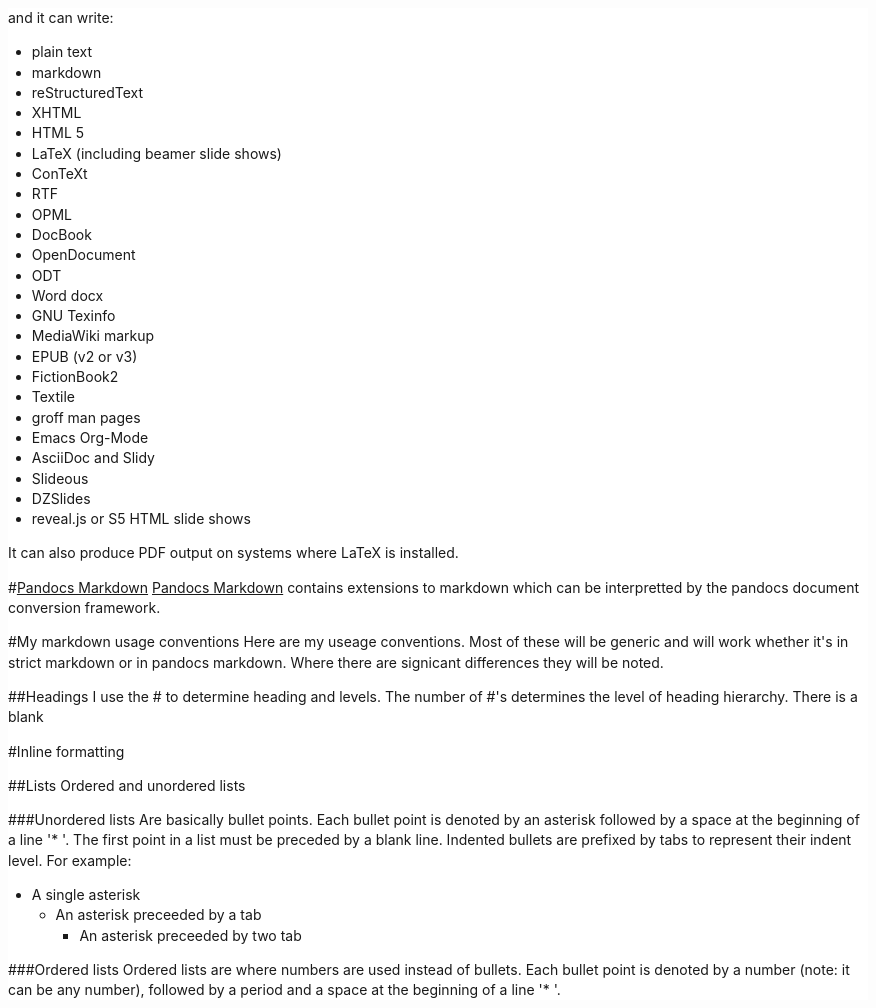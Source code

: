 and it can write:

* plain text
* markdown
* reStructuredText
* XHTML
* HTML 5
* LaTeX (including beamer slide shows)
* ConTeXt
* RTF
* OPML
* DocBook
* OpenDocument
* ODT
* Word docx
* GNU Texinfo
* MediaWiki markup
* EPUB (v2 or v3)
* FictionBook2
* Textile
* groff man pages
* Emacs Org-Mode
* AsciiDoc and Slidy
* Slideous
* DZSlides
* reveal.js or S5 HTML slide shows 

It can also produce PDF output on systems where LaTeX is installed.

#[Pandocs Markdown](http://johnmacfarlane.net/pandoc/README.html#pandocs-markdown)
[Pandocs Markdown](http://johnmacfarlane.net/pandoc/README.html#pandocs-markdown) contains extensions to markdown which can be interpretted by the pandocs document conversion framework. 

#My markdown usage conventions
Here are my useage conventions. Most of these will be generic and will work whether it's in strict markdown or in pandocs markdown. Where there are signicant differences they will be noted.

##Headings
I use the # to determine heading and levels. The number of #'s determines the level of heading hierarchy. There is a blank 

#Inline formatting

##Lists
Ordered and unordered lists

###Unordered lists
Are basically bullet points. Each bullet point is denoted by an asterisk followed by a space at the beginning of a line '* '. The first point in a list must be preceded by a blank line. Indented bullets are prefixed by tabs to represent their indent level. For example:

* A single asterisk
	* An asterisk preceeded by a tab
		* An asterisk preceeded by two tab

###Ordered lists
Ordered lists are where numbers are used instead of bullets. Each bullet point is denoted by a number (note: it can be any number), followed by a period and a space at the beginning of a line '* '.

******************************

### Task instructions
In which lines of the material above does the string "README" occur? Copy them all.

### Output for this task
#[Pandocs Markdown](http://johnmacfarlane.net/pandoc/README.html#pandocs-markdown)
[Pandocs Markdown](http://johnmacfarlane.net/pandoc/README.html#pandocs-markdown) contains extensions to markdown which can be interpretted by the pandocs document conversion framework. 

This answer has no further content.